Néanmoins, ils avaient réalisé une telle osmose qu'ils se ressemblaient mieux
qu'un frère et une sœur. Chaque hiver
les taraudait, l'un et l'autre, malmenant leurs bronches et leurs membres,
leur cassant un peu plus l'échine. Les printemps les trouvaient affaiblis.
Mais ils tenaient bon, s'occupant de leur petit potager, de quelques poules
et lapins. La vie devint dure à vivre et ce fut presque un travail pour eux
de partir du matin pour arriver péniblement au soir. Ils ne se
quittaient guère, assis sur leur banc, cramponnés à leur bâton de vieillesse
en coudrier, les yeux, -eux aussi de plus en plus faibles-, balayant
l'horizon de gauche à droite et de droite à gauche, s'arrêtant sur la tache
lumineuse du Pont du Gard piquée sur un tapis de verdure, comme pour
s'assurer de sa présence non loin d'eux. Ils ne se séparaient que pour vaquer
l'une à la cuisine et la lessive et autres travaux ménagers, lui à la corvée
d'eau, au jardinage, à l'entretien du mas. Or, un jour
que, comme à l'accoutumée, elle était assise devant la maison, rêvassant, il
s'en alla cueillir de l'herbe pour les lapins, carottes sauvages, panais,
sainfoins, branches d'acacia… D'où elle était placée, elle ne le distinguait
plus ; mais elle entendait le bruit de ses sabots sonnant sur la pierraille
du sentier. Elle n'aimait
pas qu'il s'en allât ainsi, la laissant seule. Elle se raisonnait cependant,
sachant que sa solitude ne dépasserait pas une heure de soleil. Mais, ce
soir-là, ce fichu soleil poursuivit sa course jusqu'à se cacher derrière la
crête lointaine des Cévennes, et Victor ne l'avait pas rejointe. Dehors,
c'était le silence des hommes, la nature livrant ses derniers murmures avant
de s'endormir. Marguerite
s'affola. Que pouvait-elle faire, qui appeler pour lui venir en aide, partir
à la recherche de son Victor ? Sa maison était trop éloignée de l'entrée du
village, il faisait à présent noir, une nuit de petite lune. Elle n'y voyait
plus guère et ses jambes étaient trop faibles pour qu'elle s'engageât dans
une telle aventure. C'est certain : il était arrivé quelque chose de grave à Victor
et il n'y avait personne pour le secourir. Désespérée elle pleura
silencieusement, pria et, lasse, elle s'endormit sur le banc. Un berger
aperçut le vieillard, étendu dans l'herbe, évanoui. Il le chargea sur son dos
et, tant bien que mal, le ramena chez lui. On l'étendit sur la grande table
de la salle commune et là, on constata qu'il ne respirait plus. Victor avait
rendu son âme. On se consulta
et on décida de ne pas prévenir la Marguerite.
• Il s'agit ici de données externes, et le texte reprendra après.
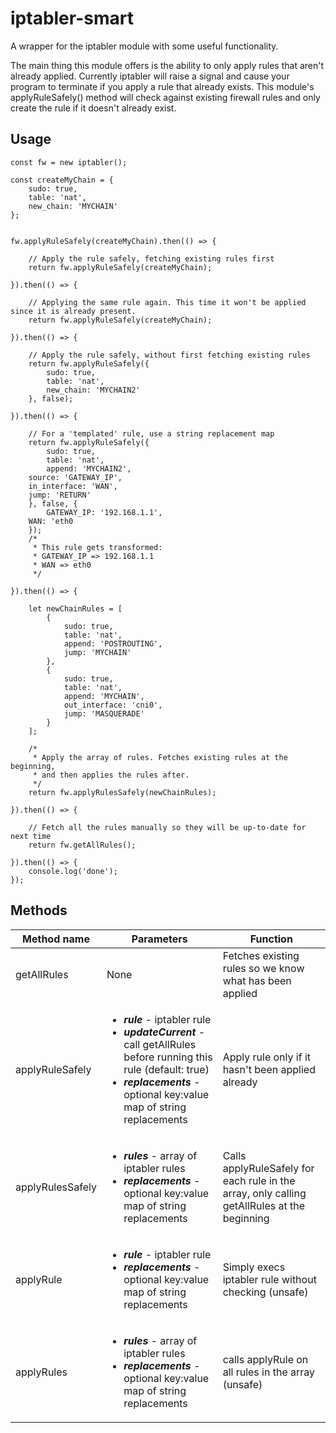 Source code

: # iptabler-smart
A wrapper for the iptabler module with some useful functionality.

The main thing this module offers is the ability to only apply rules that aren't already applied. Currently iptabler will raise a signal and cause your program to terminate if you apply a rule that already exists. This module's applyRuleSafely() method will check against existing firewall rules and only create the rule if it doesn't already exist.

## Usage
```
const fw = new iptabler();

const createMyChain = {
    sudo: true,
    table: 'nat',
    new_chain: 'MYCHAIN'
};


fw.applyRuleSafely(createMyChain).then(() => {

    // Apply the rule safely, fetching existing rules first
    return fw.applyRuleSafely(createMyChain);

}).then(() => {

    // Applying the same rule again. This time it won't be applied since it is already present.
    return fw.applyRuleSafely(createMyChain);

}).then(() => {

    // Apply the rule safely, without first fetching existing rules
    return fw.applyRuleSafely({
        sudo: true,
        table: 'nat',
        new_chain: 'MYCHAIN2'
    }, false);

}).then(() => {

    // For a 'templated' rule, use a string replacement map
    return fw.applyRuleSafely({
        sudo: true,
        table: 'nat',
        append: 'MYCHAIN2',
	source: 'GATEWAY_IP',
	in_interface: 'WAN',
	jump: 'RETURN'
    }, false, {
        GATEWAY_IP: '192.168.1.1',
	WAN: 'eth0
    });
    /*
     * This rule gets transformed:
     * GATEWAY_IP => 192.168.1.1
     * WAN => eth0
     */

}).then(() => {

    let newChainRules = [
        {
            sudo: true,
            table: 'nat',
            append: 'POSTROUTING',
            jump: 'MYCHAIN'
        },
        {
            sudo: true,
            table: 'nat',
            append: 'MYCHAIN',
            out_interface: 'cni0',
            jump: 'MASQUERADE'
        }
    ];

    /*
     * Apply the array of rules. Fetches existing rules at the beginning,
     * and then applies the rules after.
     */
    return fw.applyRulesSafely(newChainRules);

}).then(() => {

    // Fetch all the rules manually so they will be up-to-date for next time
    return fw.getAllRules();

}).then(() => {
    console.log('done');
});
```

## Methods
|Method name|Parameters|Function|
|-----------|----------|--------|
|getAllRules|None|Fetches existing rules so we know what has been applied|
|applyRuleSafely|<ul><li>**_rule_** - iptabler rule </li><li> **_updateCurrent_** - call getAllRules before running this rule (default: true)</li><li>**_replacements_** - optional key:value map of string replacements</li></ul>|Apply rule only if it hasn't been applied already|
|applyRulesSafely|<ul><li>**_rules_** - array of iptabler rules</li><li>**_replacements_** - optional key:value map of string replacements</li></ul>|Calls applyRuleSafely for each rule in the array, only calling getAllRules at the beginning|
|applyRule|<ul><li>**_rule_** - iptabler rule</li><li>**_replacements_** - optional key:value map of string replacements</li></ul>|Simply execs iptabler rule without checking (unsafe)|
|applyRules|<ul><li>**_rules_** - array of iptabler rules</li><li>**_replacements_** - optional key:value map of string replacements</li></ul>|calls applyRule on all rules in the array (unsafe)|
A l'aube, une villageoise, -la
Jeannette-, et le Jules, -le berger-, se rendirent auprès d'elle. Elle
dormait sur le banc, à l'extérieur de la maison. Jeannette la couvrit d'un
grand châle et n'eut pas le courage de lui annoncer la terrible nouvelle. Dans la
journée, les femmes revinrent la visiter pour lui donner de quoi se nourrir.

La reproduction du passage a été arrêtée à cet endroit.